CINNAMON CAKE.—
Take as much of the very best and lightest bread-dough as will weigh a pound. The dough must have risen perfectly, so as to have cracked all over the surface. Put it into a pan, and mix into it a quarter of a pound of fresh butter, melted in half a pint of milk, adding a well-beaten egg, and sufficient flour to enable you to knead the dough over again. Then mix in a heaping tea-spoonful of powdered cinnamon. Next, take a yeast-powder. In one cup, melt the soda or contents of the blue paper, in as much lukewarm water as will cover it; and, when thoroughly melted, mix it into the dough. Immediately after, having dissolved in another cup the tartaric acid, or contents of the white paper, stir that in also, and knead the dough a little while, till the whole is well mixed. Spread the dough thick and evenly in a square pan greased with lard or fresh butter, and with a knife make deep cuts all through it. Having previously prepared in a bowl a mixture of brown sugar, moistened with butter, and highly flavoured with powdered cinnamon, in the proportion of four heaping table-spoonfuls of sugar to two large spoonfuls of butter and one heaped tea-spoonful of cinnamon. Fill the cuts with this mixture, pressing it down well into the dough. Bake the cake half an hour or more, in a rather quick oven. When done, set it to cool; and when cold, cut it in squares, and sift powdered white sugar over it. It is best the day it is baked.
You may, previous to baking, form the dough into separate round cakes; and in placing them in the pan, do not lay them so near each other as to touch.

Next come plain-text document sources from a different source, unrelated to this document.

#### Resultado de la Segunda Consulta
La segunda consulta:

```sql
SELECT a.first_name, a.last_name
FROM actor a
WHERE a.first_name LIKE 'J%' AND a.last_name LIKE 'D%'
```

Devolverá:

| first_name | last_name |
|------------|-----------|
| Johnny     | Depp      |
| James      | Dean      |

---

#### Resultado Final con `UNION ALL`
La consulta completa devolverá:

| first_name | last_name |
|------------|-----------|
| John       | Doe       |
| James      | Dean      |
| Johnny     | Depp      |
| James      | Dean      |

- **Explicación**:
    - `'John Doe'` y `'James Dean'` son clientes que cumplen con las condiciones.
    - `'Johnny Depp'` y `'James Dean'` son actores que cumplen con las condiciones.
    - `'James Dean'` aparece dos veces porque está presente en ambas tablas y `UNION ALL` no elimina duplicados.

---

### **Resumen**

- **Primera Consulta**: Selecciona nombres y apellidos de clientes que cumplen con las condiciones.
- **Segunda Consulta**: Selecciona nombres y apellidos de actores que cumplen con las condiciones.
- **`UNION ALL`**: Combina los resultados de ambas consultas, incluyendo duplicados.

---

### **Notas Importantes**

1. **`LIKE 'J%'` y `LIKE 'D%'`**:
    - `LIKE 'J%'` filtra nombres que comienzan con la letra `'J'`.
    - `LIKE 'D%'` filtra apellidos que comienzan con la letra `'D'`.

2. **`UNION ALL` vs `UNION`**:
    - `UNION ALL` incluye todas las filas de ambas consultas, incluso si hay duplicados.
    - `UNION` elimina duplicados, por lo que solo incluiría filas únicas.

By bespeaking it in time, you can get risen bread dough from your baker. For two pounds of dough you must double the proportions of the above ingredients.
THAWING FROZEN MEAT, &c.—
If meat, poultry, fish, vegetables, or any other article of food, when found frozen, is thawed by putting it into warm water or placing it before the fire, it will most certainly spoil by that process, and be rendered unfit to eat. The only way is to thaw these things by immersing them in cold water. This should be done as soon as they are brought in from market, that they may have time to be well thawed before they are cooked. If meat that has been frozen is to be boiled, put it on in cold water. If to be roasted, begin by setting it at a distance from the fire; for if it should not chance to be thoroughly thawed all through to the centre, placing at first too near the fire will cause it to spoil. If it is expedient to thaw the meat or poultry the night before cooking, lay it in cold water early in the evening, and change the water at bed-time. If found crusted with ice in the morning, remove the ice, and put the meat in fresh cold water; letting it lie in it till wanted for cooking.
Potatoes are injured by being frozen. Other vegetables are not the worse for it, provided they are always thawed in cold water.
KEEPING MEAT, &c., IN SUMMER.—
In summer, meat, poultry, fish, fruit, &c., should always be kept in ice, from the time they are brought from market till it is time to cook them. Families, who have not an ice-house, should have two refrigerators; one for meat and poultry, the other for milk, butter, and fruit. If the three last articles are kept in the same refrigerator with meat and poultry, the milk, butter and fruit will imbibe a bad taste.
A barrel of salt fish should never be kept in the same cellar with other articles of food. The fish-smell will injure them greatly, and render them unwholesome; milk and butter particularly.
It is best to buy salt fish a little at a time, as you want it. A fish-barrel in the cellar will sometimes vitiate the atmosphere of the whole lower story of the house, and, indeed, may be smelt immediately on entering the door. In this case, let the barrel and its contents be conveyed to the river and thrown in; otherwise, its odour may produce sickness in the family.
Avoid eating anything that is in the very least approaching to decomposition. Even sour bread and strong butter are unwholesome as well as unpalatable. If the bread is sour, or the butter rancid, it is because (as the French, in such cases, unceremoniously say) "putrefaction has commenced." Fortunately, the vile practice (once considered fashionable) of eating venison and other game when absolutely tainted, is now obsolete at all good tables. Persons who have had opportunities of feasting on fresh-killed venison, just from the woods, and at a season when the deer have plenty of wild berries to feed on and are fat and juicy, can never relish the hard, lean, black haunches that are brought to the cities in winter.